> EXERCISE REQUIREMENTS: Look for "bundle" in each line of the records, and copy the lines that have it.

_ _ _ _ _

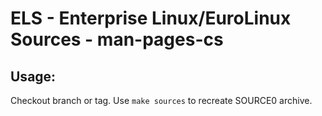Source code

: # ELS - Enterprise Linux/EuroLinux Sources - man-pages-cs
 
## Usage:
  Checkout branch or tag. Use `make sources` to recreate  SOURCE0 archive.

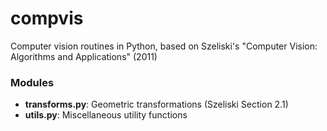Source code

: # compvis #

Computer vision routines in Python, based on Szeliski's "Computer Vision: Algorithms and Applications" (2011)

### Modules ###
* __transforms.py__: Geometric transformations (Szeliski Section 2.1)
* __utils.py__: Miscellaneous utility functions
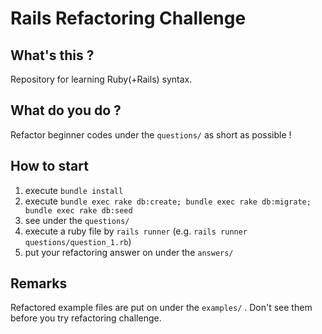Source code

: # Rails Refactoring Challenge

## What's this ?
Repository for learning Ruby(+Rails) syntax.

## What do you do ?
Refactor beginner codes under the `questions/` as short as possible !

## How to start
1. execute `bundle install`
2. execute `bundle exec rake db:create; bundle exec rake db:migrate; bundle exec rake db:seed`
3. see under the `questions/`
4. execute a ruby file by `rails runner` (e.g. `rails runner questions/question_1.rb`)
5. put your refactoring answer on under the `answers/`

## Remarks
Refactored example files are put on under the `examples/` .
Don't see them before you try refactoring challenge.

_ _ _ _ _

> TASK RESULT:
1. execute `bundle install`
2. execute `bundle exec rake db:create; bundle exec rake db:migrate; bundle exec rake db:seed`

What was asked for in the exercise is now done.